==== Provided material ====
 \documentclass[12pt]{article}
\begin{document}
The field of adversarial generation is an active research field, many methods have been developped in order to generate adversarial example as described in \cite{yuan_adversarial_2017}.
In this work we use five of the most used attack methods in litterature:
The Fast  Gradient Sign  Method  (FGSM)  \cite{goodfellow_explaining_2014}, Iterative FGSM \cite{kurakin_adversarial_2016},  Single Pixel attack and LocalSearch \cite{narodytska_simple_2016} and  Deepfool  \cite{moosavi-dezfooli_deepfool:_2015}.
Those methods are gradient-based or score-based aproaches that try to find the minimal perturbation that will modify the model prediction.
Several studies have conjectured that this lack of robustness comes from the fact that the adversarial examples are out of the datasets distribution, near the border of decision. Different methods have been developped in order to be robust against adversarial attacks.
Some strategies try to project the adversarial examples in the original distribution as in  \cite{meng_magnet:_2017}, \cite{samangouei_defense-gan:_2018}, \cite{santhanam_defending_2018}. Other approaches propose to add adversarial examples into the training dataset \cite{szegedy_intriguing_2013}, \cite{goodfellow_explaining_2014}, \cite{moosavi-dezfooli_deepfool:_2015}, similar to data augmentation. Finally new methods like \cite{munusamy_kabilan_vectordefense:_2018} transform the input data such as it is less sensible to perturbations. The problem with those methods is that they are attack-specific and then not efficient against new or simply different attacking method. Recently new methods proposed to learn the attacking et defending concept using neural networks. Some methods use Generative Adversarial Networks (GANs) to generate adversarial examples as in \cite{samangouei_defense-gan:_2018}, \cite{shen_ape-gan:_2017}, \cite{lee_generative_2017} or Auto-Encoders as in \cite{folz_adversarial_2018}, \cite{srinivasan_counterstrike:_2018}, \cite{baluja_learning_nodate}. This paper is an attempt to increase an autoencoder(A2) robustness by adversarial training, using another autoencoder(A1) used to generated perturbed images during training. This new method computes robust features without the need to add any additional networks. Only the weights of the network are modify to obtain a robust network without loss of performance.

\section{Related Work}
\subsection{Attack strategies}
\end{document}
====
Task objective: All that is wanted is a faithful reproduction of the line above with "The field of", the line with "In this work", and every line in between.

Response:
The field of adversarial generation is an active research field, many methods have been developped in order to generate adversarial example as described in \cite{yuan_adversarial_2017}.
In this work we use five of the most used attack methods in litterature:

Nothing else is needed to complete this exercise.